Could you retype all of the data below exactly as given?

(Beginning of SUPPLIED DATA)

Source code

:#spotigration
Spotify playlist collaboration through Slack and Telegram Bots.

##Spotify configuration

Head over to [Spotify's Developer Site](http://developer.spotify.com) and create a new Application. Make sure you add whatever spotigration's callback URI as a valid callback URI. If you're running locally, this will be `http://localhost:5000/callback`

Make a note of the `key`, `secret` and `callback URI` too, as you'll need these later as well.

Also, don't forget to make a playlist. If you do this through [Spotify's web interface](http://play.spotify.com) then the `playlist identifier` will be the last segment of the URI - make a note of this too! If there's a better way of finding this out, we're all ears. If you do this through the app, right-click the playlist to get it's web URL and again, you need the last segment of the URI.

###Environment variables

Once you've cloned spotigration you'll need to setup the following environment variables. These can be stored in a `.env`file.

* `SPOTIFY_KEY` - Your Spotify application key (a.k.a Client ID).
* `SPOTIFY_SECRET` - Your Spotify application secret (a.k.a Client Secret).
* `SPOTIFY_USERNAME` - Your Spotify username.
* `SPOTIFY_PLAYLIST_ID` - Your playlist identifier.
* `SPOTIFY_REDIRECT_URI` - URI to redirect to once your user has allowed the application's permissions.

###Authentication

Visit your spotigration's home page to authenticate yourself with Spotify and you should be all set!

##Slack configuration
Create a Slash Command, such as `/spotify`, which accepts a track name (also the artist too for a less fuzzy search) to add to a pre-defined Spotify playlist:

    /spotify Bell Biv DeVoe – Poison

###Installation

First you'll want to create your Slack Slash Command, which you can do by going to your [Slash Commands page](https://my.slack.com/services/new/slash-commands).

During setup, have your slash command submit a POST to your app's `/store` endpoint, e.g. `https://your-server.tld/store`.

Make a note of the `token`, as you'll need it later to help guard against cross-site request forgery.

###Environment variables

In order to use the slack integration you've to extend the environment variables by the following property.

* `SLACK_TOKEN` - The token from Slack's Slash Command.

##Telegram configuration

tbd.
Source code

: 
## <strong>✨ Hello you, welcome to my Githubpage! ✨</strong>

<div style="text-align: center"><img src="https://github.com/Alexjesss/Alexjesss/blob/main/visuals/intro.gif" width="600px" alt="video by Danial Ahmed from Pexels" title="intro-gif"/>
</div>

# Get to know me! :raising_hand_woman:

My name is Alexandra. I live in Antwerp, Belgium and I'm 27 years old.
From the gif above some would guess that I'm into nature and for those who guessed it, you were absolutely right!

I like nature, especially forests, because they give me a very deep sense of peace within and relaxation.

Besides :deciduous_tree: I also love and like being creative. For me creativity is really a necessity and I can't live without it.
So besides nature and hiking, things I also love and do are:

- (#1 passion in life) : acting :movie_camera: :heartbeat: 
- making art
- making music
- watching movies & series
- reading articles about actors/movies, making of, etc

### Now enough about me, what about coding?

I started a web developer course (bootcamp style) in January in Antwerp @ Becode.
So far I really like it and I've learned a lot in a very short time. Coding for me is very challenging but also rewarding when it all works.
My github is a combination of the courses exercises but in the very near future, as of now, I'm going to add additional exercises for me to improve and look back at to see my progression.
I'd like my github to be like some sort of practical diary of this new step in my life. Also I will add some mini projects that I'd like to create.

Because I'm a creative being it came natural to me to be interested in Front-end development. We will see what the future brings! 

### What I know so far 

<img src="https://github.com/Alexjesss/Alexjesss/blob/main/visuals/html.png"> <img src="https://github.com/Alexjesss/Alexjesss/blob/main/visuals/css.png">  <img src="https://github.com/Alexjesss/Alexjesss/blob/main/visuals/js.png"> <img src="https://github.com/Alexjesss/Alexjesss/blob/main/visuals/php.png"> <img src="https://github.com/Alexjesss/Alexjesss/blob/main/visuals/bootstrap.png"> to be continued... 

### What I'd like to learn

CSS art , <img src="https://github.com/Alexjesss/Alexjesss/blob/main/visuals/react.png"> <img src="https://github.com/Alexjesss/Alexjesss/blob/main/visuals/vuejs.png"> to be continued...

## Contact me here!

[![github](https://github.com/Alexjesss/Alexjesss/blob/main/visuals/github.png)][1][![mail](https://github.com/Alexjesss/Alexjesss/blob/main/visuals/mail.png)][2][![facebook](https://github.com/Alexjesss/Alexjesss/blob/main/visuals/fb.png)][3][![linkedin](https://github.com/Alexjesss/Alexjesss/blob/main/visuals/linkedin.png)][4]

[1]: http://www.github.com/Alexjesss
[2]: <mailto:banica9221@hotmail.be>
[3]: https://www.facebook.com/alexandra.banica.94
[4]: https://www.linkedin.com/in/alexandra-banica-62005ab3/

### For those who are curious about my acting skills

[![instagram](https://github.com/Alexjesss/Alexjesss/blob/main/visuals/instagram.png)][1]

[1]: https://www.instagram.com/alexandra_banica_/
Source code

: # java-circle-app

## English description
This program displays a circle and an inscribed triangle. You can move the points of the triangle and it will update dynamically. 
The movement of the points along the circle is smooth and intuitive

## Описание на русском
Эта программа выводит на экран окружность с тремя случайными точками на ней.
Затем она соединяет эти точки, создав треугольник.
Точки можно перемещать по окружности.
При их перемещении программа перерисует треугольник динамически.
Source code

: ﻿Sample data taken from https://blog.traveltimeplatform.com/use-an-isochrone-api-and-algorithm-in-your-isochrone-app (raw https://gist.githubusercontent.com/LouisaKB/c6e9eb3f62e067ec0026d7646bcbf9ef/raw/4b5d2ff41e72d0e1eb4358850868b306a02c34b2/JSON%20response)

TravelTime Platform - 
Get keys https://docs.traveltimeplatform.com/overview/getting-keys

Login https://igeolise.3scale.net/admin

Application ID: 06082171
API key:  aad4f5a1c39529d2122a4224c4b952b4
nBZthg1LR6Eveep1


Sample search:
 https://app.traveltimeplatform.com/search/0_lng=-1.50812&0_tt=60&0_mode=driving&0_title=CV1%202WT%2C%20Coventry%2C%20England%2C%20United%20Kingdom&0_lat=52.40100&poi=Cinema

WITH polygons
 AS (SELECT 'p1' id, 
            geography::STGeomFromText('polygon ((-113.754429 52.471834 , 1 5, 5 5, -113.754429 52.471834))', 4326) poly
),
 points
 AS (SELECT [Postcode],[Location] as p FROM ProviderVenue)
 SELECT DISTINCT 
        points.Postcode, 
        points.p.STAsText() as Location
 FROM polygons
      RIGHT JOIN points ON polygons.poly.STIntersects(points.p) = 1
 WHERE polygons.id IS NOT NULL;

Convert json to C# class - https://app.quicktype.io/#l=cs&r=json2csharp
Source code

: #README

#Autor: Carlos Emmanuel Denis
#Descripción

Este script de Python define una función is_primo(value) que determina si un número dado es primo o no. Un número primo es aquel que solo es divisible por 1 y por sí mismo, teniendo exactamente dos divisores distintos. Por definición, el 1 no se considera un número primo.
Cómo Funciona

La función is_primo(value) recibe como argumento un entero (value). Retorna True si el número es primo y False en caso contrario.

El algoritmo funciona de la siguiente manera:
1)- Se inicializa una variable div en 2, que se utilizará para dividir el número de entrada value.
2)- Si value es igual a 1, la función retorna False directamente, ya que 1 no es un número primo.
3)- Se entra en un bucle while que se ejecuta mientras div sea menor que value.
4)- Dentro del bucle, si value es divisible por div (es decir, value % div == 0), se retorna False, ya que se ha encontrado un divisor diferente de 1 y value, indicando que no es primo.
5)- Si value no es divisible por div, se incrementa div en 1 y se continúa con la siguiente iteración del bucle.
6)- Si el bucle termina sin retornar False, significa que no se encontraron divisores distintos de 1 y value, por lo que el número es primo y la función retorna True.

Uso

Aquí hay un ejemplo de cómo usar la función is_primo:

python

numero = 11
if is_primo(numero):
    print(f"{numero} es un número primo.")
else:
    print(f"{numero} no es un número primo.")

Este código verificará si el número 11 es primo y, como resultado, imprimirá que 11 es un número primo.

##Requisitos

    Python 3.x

(End of SUPPLIED DATA)

#### [YOUR RESPONSE]
Source code

:#spotigration
Spotify playlist collaboration through Slack and Telegram Bots.

##Spotify configuration

Head over to [Spotify's Developer Site](http://developer.spotify.com) and create a new Application. Make sure you add whatever spotigration's callback URI as a valid callback URI. If you're running locally, this will be `http://localhost:5000/callback`

Make a note of the `key`, `secret` and `callback URI` too, as you'll need these later as well.

Also, don't forget to make a playlist. If you do this through [Spotify's web interface](http://play.spotify.com) then the `playlist identifier` will be the last segment of the URI - make a note of this too! If there's a better way of finding this out, we're all ears. If you do this through the app, right-click the playlist to get it's web URL and again, you need the last segment of the URI.

###Environment variables

Once you've cloned spotigration you'll need to setup the following environment variables. These can be stored in a `.env`file.

* `SPOTIFY_KEY` - Your Spotify application key (a.k.a Client ID).
* `SPOTIFY_SECRET` - Your Spotify application secret (a.k.a Client Secret).
* `SPOTIFY_USERNAME` - Your Spotify username.
* `SPOTIFY_PLAYLIST_ID` - Your playlist identifier.
* `SPOTIFY_REDIRECT_URI` - URI to redirect to once your user has allowed the application's permissions.

###Authentication

Visit your spotigration's home page to authenticate yourself with Spotify and you should be all set!

##Slack configuration
Create a Slash Command, such as `/spotify`, which accepts a track name (also the artist too for a less fuzzy search) to add to a pre-defined Spotify playlist:

    /spotify Bell Biv DeVoe – Poison

###Installation

First you'll want to create your Slack Slash Command, which you can do by going to your [Slash Commands page](https://my.slack.com/services/new/slash-commands).

During setup, have your slash command submit a POST to your app's `/store` endpoint, e.g. `https://your-server.tld/store`.

Make a note of the `token`, as you'll need it later to help guard against cross-site request forgery.

###Environment variables

In order to use the slack integration you've to extend the environment variables by the following property.

* `SLACK_TOKEN` - The token from Slack's Slash Command.

##Telegram configuration

tbd.
Source code

: 
## <strong>✨ Hello you, welcome to my Githubpage! ✨</strong>

<div style="text-align: center"><img src="https://github.com/Alexjesss/Alexjesss/blob/main/visuals/intro.gif" width="600px" alt="video by Danial Ahmed from Pexels" title="intro-gif"/>
</div>

# Get to know me! :raising_hand_woman:

My name is Alexandra. I live in Antwerp, Belgium and I'm 27 years old.
From the gif above some would guess that I'm into nature and for those who guessed it, you were absolutely right!

I like nature, especially forests, because they give me a very deep sense of peace within and relaxation.

Besides :deciduous_tree: I also love and like being creative. For me creativity is really a necessity and I can't live without it.
So besides nature and hiking, things I also love and do are:

- (#1 passion in life) : acting :movie_camera: :heartbeat: 
- making art
- making music
- watching movies & series
- reading articles about actors/movies, making of, etc

### Now enough about me, what about coding?

I started a web developer course (bootcamp style) in January in Antwerp @ Becode.
So far I really like it and I've learned a lot in a very short time. Coding for me is very challenging but also rewarding when it all works.
My github is a combination of the courses exercises but in the very near future, as of now, I'm going to add additional exercises for me to improve and look back at to see my progression.
I'd like my github to be like some sort of practical diary of this new step in my life. Also I will add some mini projects that I'd like to create.

Because I'm a creative being it came natural to me to be interested in Front-end development. We will see what the future brings! 

### What I know so far 

<img src="https://github.com/Alexjesss/Alexjesss/blob/main/visuals/html.png"> <img src="https://github.com/Alexjesss/Alexjesss/blob/main/visuals/css.png">  <img src="https://github.com/Alexjesss/Alexjesss/blob/main/visuals/js.png"> <img src="https://github.com/Alexjesss/Alexjesss/blob/main/visuals/php.png"> <img src="https://github.com/Alexjesss/Alexjesss/blob/main/visuals/bootstrap.png"> to be continued... 

### What I'd like to learn

CSS art , <img src="https://github.com/Alexjesss/Alexjesss/blob/main/visuals/react.png"> <img src="https://github.com/Alexjesss/Alexjesss/blob/main/visuals/vuejs.png"> to be continued...

## Contact me here!

[![github](https://github.com/Alexjesss/Alexjesss/blob/main/visuals/github.png)][1][![mail](https://github.com/Alexjesss/Alexjesss/blob/main/visuals/mail.png)][2][![facebook](https://github.com/Alexjesss/Alexjesss/blob/main/visuals/fb.png)][3][![linkedin](https://github.com/Alexjesss/Alexjesss/blob/main/visuals/linkedin.png)][4]

[1]: http://www.github.com/Alexjesss
[2]: <mailto:banica9221@hotmail.be>
[3]: https://www.facebook.com/alexandra.banica.94
[4]: https://www.linkedin.com/in/alexandra-banica-62005ab3/

### For those who are curious about my acting skills

[![instagram](https://github.com/Alexjesss/Alexjesss/blob/main/visuals/instagram.png)][1]

[1]: https://www.instagram.com/alexandra_banica_/
Source code

: # java-circle-app

## English description
This program displays a circle and an inscribed triangle. You can move the points of the triangle and it will update dynamically. 
The movement of the points along the circle is smooth and intuitive

## Описание на русском
Эта программа выводит на экран окружность с тремя случайными точками на ней.
Затем она соединяет эти точки, создав треугольник.
Точки можно перемещать по окружности.
При их перемещении программа перерисует треугольник динамически.
Source code

: ﻿Sample data taken from https://blog.traveltimeplatform.com/use-an-isochrone-api-and-algorithm-in-your-isochrone-app (raw https://gist.githubusercontent.com/LouisaKB/c6e9eb3f62e067ec0026d7646bcbf9ef/raw/4b5d2ff41e72d0e1eb4358850868b306a02c34b2/JSON%20response)

TravelTime Platform - 
Get keys https://docs.traveltimeplatform.com/overview/getting-keys

Login https://igeolise.3scale.net/admin

Application ID: 06082171
API key:  aad4f5a1c39529d2122a4224c4b952b4
nBZthg1LR6Eveep1


Sample search:
 https://app.traveltimeplatform.com/search/0_lng=-1.50812&0_tt=60&0_mode=driving&0_title=CV1%202WT%2C%20Coventry%2C%20England%2C%20United%20Kingdom&0_lat=52.40100&poi=Cinema

WITH polygons
 AS (SELECT 'p1' id, 
            geography::STGeomFromText('polygon ((-113.754429 52.471834 , 1 5, 5 5, -113.754429 52.471834))', 4326) poly
),
 points
 AS (SELECT [Postcode],[Location] as p FROM ProviderVenue)
 SELECT DISTINCT 
        points.Postcode, 
        points.p.STAsText() as Location
 FROM polygons
      RIGHT JOIN points ON polygons.poly.STIntersects(points.p) = 1
 WHERE polygons.id IS NOT NULL;

Convert json to C# class - https://app.quicktype.io/#l=cs&r=json2csharp
Source code

: #README

#Autor: Carlos Emmanuel Denis
#Descripción

Este script de Python define una función is_primo(value) que determina si un número dado es primo o no. Un número primo es aquel que solo es divisible por 1 y por sí mismo, teniendo exactamente dos divisores distintos. Por definición, el 1 no se considera un número primo.
Cómo Funciona

La función is_primo(value) recibe como argumento un entero (value). Retorna True si el número es primo y False en caso contrario.

El algoritmo funciona de la siguiente manera:
1)- Se inicializa una variable div en 2, que se utilizará para dividir el número de entrada value.
2)- Si value es igual a 1, la función retorna False directamente, ya que 1 no es un número primo.
3)- Se entra en un bucle while que se ejecuta mientras div sea menor que value.
4)- Dentro del bucle, si value es divisible por div (es decir, value % div == 0), se retorna False, ya que se ha encontrado un divisor diferente de 1 y value, indicando que no es primo.
5)- Si value no es divisible por div, se incrementa div en 1 y se continúa con la siguiente iteración del bucle.
6)- Si el bucle termina sin retornar False, significa que no se encontraron divisores distintos de 1 y value, por lo que el número es primo y la función retorna True.

Uso

Aquí hay un ejemplo de cómo usar la función is_primo:

python

numero = 11
if is_primo(numero):
    print(f"{numero} es un número primo.")
else:
    print(f"{numero} no es un número primo.")

Este código verificará si el número 11 es primo y, como resultado, imprimirá que 11 es un número primo.

##Requisitos

    Python 3.x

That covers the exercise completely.